(Excerpts from a dataset)
------------------------

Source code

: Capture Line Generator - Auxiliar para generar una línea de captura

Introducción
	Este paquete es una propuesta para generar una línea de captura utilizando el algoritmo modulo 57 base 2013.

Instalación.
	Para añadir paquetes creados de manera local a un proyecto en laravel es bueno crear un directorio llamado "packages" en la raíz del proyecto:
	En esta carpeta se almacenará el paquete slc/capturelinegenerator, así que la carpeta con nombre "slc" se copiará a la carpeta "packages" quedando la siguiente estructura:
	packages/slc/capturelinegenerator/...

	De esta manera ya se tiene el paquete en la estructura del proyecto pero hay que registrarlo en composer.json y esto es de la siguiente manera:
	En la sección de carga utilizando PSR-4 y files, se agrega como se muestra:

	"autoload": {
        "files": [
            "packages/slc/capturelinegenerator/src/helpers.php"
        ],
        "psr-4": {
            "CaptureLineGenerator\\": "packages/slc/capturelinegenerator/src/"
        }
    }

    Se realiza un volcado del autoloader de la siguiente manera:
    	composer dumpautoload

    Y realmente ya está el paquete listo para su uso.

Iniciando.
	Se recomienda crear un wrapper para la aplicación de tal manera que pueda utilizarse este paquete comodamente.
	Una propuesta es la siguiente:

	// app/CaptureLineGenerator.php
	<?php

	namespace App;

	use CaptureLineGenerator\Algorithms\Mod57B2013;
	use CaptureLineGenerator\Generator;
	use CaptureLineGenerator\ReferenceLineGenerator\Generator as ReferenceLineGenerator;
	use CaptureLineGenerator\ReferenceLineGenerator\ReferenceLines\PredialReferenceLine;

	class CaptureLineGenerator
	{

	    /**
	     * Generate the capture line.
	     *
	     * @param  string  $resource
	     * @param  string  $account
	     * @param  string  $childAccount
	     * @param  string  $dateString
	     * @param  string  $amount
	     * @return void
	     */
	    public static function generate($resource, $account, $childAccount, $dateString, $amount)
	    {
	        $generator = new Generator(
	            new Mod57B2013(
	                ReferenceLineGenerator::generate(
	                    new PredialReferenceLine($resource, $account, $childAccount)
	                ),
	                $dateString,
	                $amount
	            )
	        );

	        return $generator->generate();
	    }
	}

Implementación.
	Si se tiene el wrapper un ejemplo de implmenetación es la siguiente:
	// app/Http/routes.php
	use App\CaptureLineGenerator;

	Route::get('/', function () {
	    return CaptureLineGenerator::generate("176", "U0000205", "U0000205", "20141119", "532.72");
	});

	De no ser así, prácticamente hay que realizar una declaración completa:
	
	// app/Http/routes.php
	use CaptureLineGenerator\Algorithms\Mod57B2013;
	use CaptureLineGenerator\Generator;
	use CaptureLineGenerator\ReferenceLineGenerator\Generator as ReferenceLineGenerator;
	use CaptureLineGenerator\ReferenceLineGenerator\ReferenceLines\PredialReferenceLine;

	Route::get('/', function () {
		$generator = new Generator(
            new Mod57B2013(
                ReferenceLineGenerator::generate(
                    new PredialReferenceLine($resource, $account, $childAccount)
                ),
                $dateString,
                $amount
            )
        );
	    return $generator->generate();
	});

------------------------

Exercise: Would you please copy out every line of the data exactly?

Answer box:
Source code

: Capture Line Generator - Auxiliar para generar una línea de captura

Introducción
	Este paquete es una propuesta para generar una línea de captura utilizando el algoritmo modulo 57 base 2013.

Instalación.
	Para añadir paquetes creados de manera local a un proyecto en laravel es bueno crear un directorio llamado "packages" en la raíz del proyecto:
	En esta carpeta se almacenará el paquete slc/capturelinegenerator, así que la carpeta con nombre "slc" se copiará a la carpeta "packages" quedando la siguiente estructura:
	packages/slc/capturelinegenerator/...

	De esta manera ya se tiene el paquete en la estructura del proyecto pero hay que registrarlo en composer.json y esto es de la siguiente manera:
	En la sección de carga utilizando PSR-4 y files, se agrega como se muestra:

	"autoload": {
        "files": [
            "packages/slc/capturelinegenerator/src/helpers.php"
        ],
        "psr-4": {
            "CaptureLineGenerator\\": "packages/slc/capturelinegenerator/src/"
        }
    }

    Se realiza un volcado del autoloader de la siguiente manera:
    	composer dumpautoload

    Y realmente ya está el paquete listo para su uso.

Iniciando.
	Se recomienda crear un wrapper para la aplicación de tal manera que pueda utilizarse este paquete comodamente.
	Una propuesta es la siguiente:

	// app/CaptureLineGenerator.php
	<?php

	namespace App;

	use CaptureLineGenerator\Algorithms\Mod57B2013;
	use CaptureLineGenerator\Generator;
	use CaptureLineGenerator\ReferenceLineGenerator\Generator as ReferenceLineGenerator;
	use CaptureLineGenerator\ReferenceLineGenerator\ReferenceLines\PredialReferenceLine;

	class CaptureLineGenerator
	{

	    /**
	     * Generate the capture line.
	     *
	     * @param  string  $resource
	     * @param  string  $account
	     * @param  string  $childAccount
	     * @param  string  $dateString
	     * @param  string  $amount
	     * @return void
	     */
	    public static function generate($resource, $account, $childAccount, $dateString, $amount)
	    {
	        $generator = new Generator(
	            new Mod57B2013(
	                ReferenceLineGenerator::generate(
	                    new PredialReferenceLine($resource, $account, $childAccount)
	                ),
	                $dateString,
	                $amount
	            )
	        );

	        return $generator->generate();
	    }
	}

Implementación.
	Si se tiene el wrapper un ejemplo de implmenetación es la siguiente:
	// app/Http/routes.php
	use App\CaptureLineGenerator;

	Route::get('/', function () {
	    return CaptureLineGenerator::generate("176", "U0000205", "U0000205", "20141119", "532.72");
	});

	De no ser así, prácticamente hay que realizar una declaración completa:
	
	// app/Http/routes.php
	use CaptureLineGenerator\Algorithms\Mod57B2013;
	use CaptureLineGenerator\Generator;
	use CaptureLineGenerator\ReferenceLineGenerator\Generator as ReferenceLineGenerator;
	use CaptureLineGenerator\ReferenceLineGenerator\ReferenceLines\PredialReferenceLine;

	Route::get('/', function () {
		$generator = new Generator(
            new Mod57B2013(
                ReferenceLineGenerator::generate(
                    new PredialReferenceLine($resource, $account, $childAccount)
                ),
                $dateString,
                $amount
            )
        );
	    return $generator->generate();
	});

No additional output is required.